Which reminds me, I'm getting closer to done with Patrick Rothfuss's "Wise Man's Fear," and I keep noticing long meandering parts that feel like they should've been trimmed but weren't.  I guess there are people who underwrite then fill in (like me, though I need to learn to do it better) and those who overwrite then cut down (which I guess is preferred).  I am well aware that I'll never write a hundred thousand word novel (Big's is at 120,485, to be exact), but like Fred Savage said, "I don't mind so much."

I'm now at the park--the same park where I saw my first post-pandemic wedding months ago.  And to my surprise, there's one going on right across the way right now.  The bride is in white, getting her picture taken, the groom is standing by the duck pond, looking bored, and there are two photographers milling about.  You know, I think this is just the wedding photos, not the wedding itself, but it amuses me that it's being done beside what my nephews and I refer to as "the dirty pond."  It's a filthy brown pond filled with ducks, duck poop, feathers, and various trash fish.  

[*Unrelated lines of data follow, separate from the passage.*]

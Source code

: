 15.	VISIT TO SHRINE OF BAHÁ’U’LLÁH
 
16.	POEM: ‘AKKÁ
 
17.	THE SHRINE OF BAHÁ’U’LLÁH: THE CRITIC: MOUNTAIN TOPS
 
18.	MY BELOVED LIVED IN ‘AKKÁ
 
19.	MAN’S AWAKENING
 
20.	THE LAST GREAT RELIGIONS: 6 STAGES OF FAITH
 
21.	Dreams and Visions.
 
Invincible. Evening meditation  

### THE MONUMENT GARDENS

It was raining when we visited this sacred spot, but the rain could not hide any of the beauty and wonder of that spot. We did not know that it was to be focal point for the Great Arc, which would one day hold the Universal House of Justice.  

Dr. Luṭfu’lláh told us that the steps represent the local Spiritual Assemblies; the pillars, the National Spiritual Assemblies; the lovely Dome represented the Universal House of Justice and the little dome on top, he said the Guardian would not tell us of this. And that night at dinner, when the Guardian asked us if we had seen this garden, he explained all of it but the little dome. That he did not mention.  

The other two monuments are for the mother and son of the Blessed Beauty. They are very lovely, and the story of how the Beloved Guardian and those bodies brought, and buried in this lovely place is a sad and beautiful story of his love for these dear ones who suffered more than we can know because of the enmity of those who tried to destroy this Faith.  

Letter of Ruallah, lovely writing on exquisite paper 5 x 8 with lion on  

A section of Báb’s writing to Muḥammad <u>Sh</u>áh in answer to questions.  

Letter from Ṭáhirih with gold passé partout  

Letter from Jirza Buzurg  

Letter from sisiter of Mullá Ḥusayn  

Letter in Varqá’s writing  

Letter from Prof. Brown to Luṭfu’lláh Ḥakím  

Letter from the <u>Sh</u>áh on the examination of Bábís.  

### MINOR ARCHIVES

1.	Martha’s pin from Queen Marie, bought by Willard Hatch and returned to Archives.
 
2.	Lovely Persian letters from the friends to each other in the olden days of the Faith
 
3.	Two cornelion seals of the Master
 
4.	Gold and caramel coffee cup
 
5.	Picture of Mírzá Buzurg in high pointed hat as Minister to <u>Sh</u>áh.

In my idea this week for a Natalie-centric "Dead & Breakfast" story, she goes off to do a photoshoot for some bridal magazine, and gets made up, her hair done, holds thousand dollar flower arrangements, and a dress that costs more, and is swept up in the magic of it all.  It's probably a pretty dumb idea for a story, but I'm reminded of two things: 1) it was Cary Grant who said, "If I don't at least fall in love a little bit with my co-star, then I'm not doing my job," and 2) I worked on a pilot that never went anywhere, where a pretty blonde girl sat next to me for three hours, and even though I didn't even get her name, it was one of the most enjoyable days doing extra work that I experienced.

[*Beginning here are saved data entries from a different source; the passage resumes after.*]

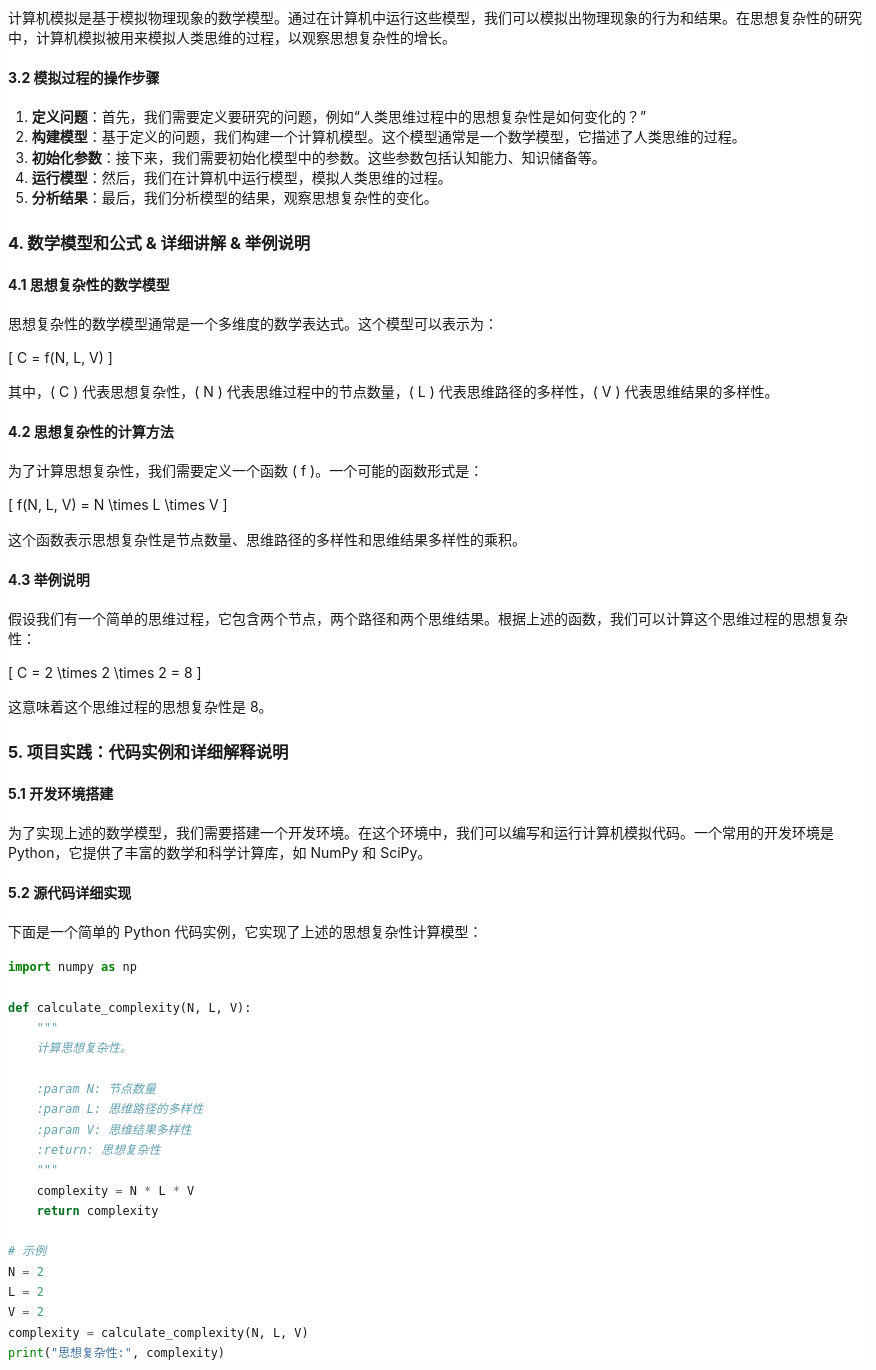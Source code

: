 计算机模拟是基于模拟物理现象的数学模型。通过在计算机中运行这些模型，我们可以模拟出物理现象的行为和结果。在思想复杂性的研究中，计算机模拟被用来模拟人类思维的过程，以观察思想复杂性的增长。

#### 3.2 模拟过程的操作步骤

1. **定义问题**：首先，我们需要定义要研究的问题，例如“人类思维过程中的思想复杂性是如何变化的？”
2. **构建模型**：基于定义的问题，我们构建一个计算机模型。这个模型通常是一个数学模型，它描述了人类思维的过程。
3. **初始化参数**：接下来，我们需要初始化模型中的参数。这些参数包括认知能力、知识储备等。
4. **运行模型**：然后，我们在计算机中运行模型，模拟人类思维的过程。
5. **分析结果**：最后，我们分析模型的结果，观察思想复杂性的变化。

### 4. 数学模型和公式 & 详细讲解 & 举例说明

#### 4.1 思想复杂性的数学模型

思想复杂性的数学模型通常是一个多维度的数学表达式。这个模型可以表示为：

\[ C = f(N, L, V) \]

其中，\( C \) 代表思想复杂性，\( N \) 代表思维过程中的节点数量，\( L \) 代表思维路径的多样性，\( V \) 代表思维结果的多样性。

#### 4.2 思想复杂性的计算方法

为了计算思想复杂性，我们需要定义一个函数 \( f \)。一个可能的函数形式是：

\[ f(N, L, V) = N \times L \times V \]

这个函数表示思想复杂性是节点数量、思维路径的多样性和思维结果多样性的乘积。

#### 4.3 举例说明

假设我们有一个简单的思维过程，它包含两个节点，两个路径和两个思维结果。根据上述的函数，我们可以计算这个思维过程的思想复杂性：

\[ C = 2 \times 2 \times 2 = 8 \]

这意味着这个思维过程的思想复杂性是 8。

### 5. 项目实践：代码实例和详细解释说明

#### 5.1 开发环境搭建

为了实现上述的数学模型，我们需要搭建一个开发环境。在这个环境中，我们可以编写和运行计算机模拟代码。一个常用的开发环境是 Python，它提供了丰富的数学和科学计算库，如 NumPy 和 SciPy。

#### 5.2 源代码详细实现

下面是一个简单的 Python 代码实例，它实现了上述的思想复杂性计算模型：

```python
import numpy as np

def calculate_complexity(N, L, V):
    """
    计算思想复杂性。
    
    :param N: 节点数量
    :param L: 思维路径的多样性
    :param V: 思维结果多样性
    :return: 思想复杂性
    """
    complexity = N * L * V
    return complexity

# 示例
N = 2
L = 2
V = 2
complexity = calculate_complexity(N, L, V)
print("思想复杂性:", complexity)
```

My priority, as soon as I finish "Hatchling" (which honestly, could've been today, if I'd let the damn kids stay a little longer), should be to finish the long D&B story, but I am tempted to write this shorter one, just to see what Natalie's heartache would feel like.  We'll see.

My cousin came over to see JURASSIC PARK with me tonight.  The local theater (which was going to open in mid-July and show MAD MAX: FURY ROAD) finally opened yesterday.  And they're doing that half-price thing, which will encourage me to go see more movies.  


It was cool to see JP on the big screen again (it had been about twenty years, and I never got to see it when it was new), and you tend to notice things when you're in the theater that you don't notice on video (for example, the scene where Sam Neill sits down on the grass after seeing his first dinosaur was obviously not the first take, as he had grass stains on the seat of his pants already, something I'd never spied before).  I enjoyed trying to figure out which shots used the animatronic dinosaurs and which shots were CG, since most of them are done so well it's hard to tell.  It made me want to see the other Jurassic films as well, even the bad one.

This was the first time I'd seen JP since reading the book last year, and I was surprised that they left in the scene where Hammond and Arnold talk about "the lysine contingency," because it goes absolutely nowhere in the film.  Its a holdover from the book, I guess, but it's a few lines that really could've been trimmed, unless there's some logical reason--a sequel setup?--Spielberg left it in.  If you remember that bit from the movie, you might enjoy this photograph I just took:


I got in my sit-ups and did my run after the movie, and I gotta say, if it weren't for the music I listen to while running, I think I might have stopped long ago.  I have the mix on Random, and sometimes something like King's Love & Pride will start playing, and I'll actually say, "Oh, that's a good one" aloud, then start running just a little harder.  

If only there was a song mix for writing.

Anyway, Sit-ups Today: 150
Sit-ups In August: 2809

I was happy to not have to write after going out, so I did a little bit of recording.  That gained me an extra 170 words, so I'll not complain.

Words Today: 1158
Words In August: 14,826

Oh heck, I might still complain.


*Although, now that I mention it, I'm not sure what novel I would've finished in 2020.  As far as I know, "Only Have Eyes For You" is my only novel-length achievement this year . . . and I never finished it.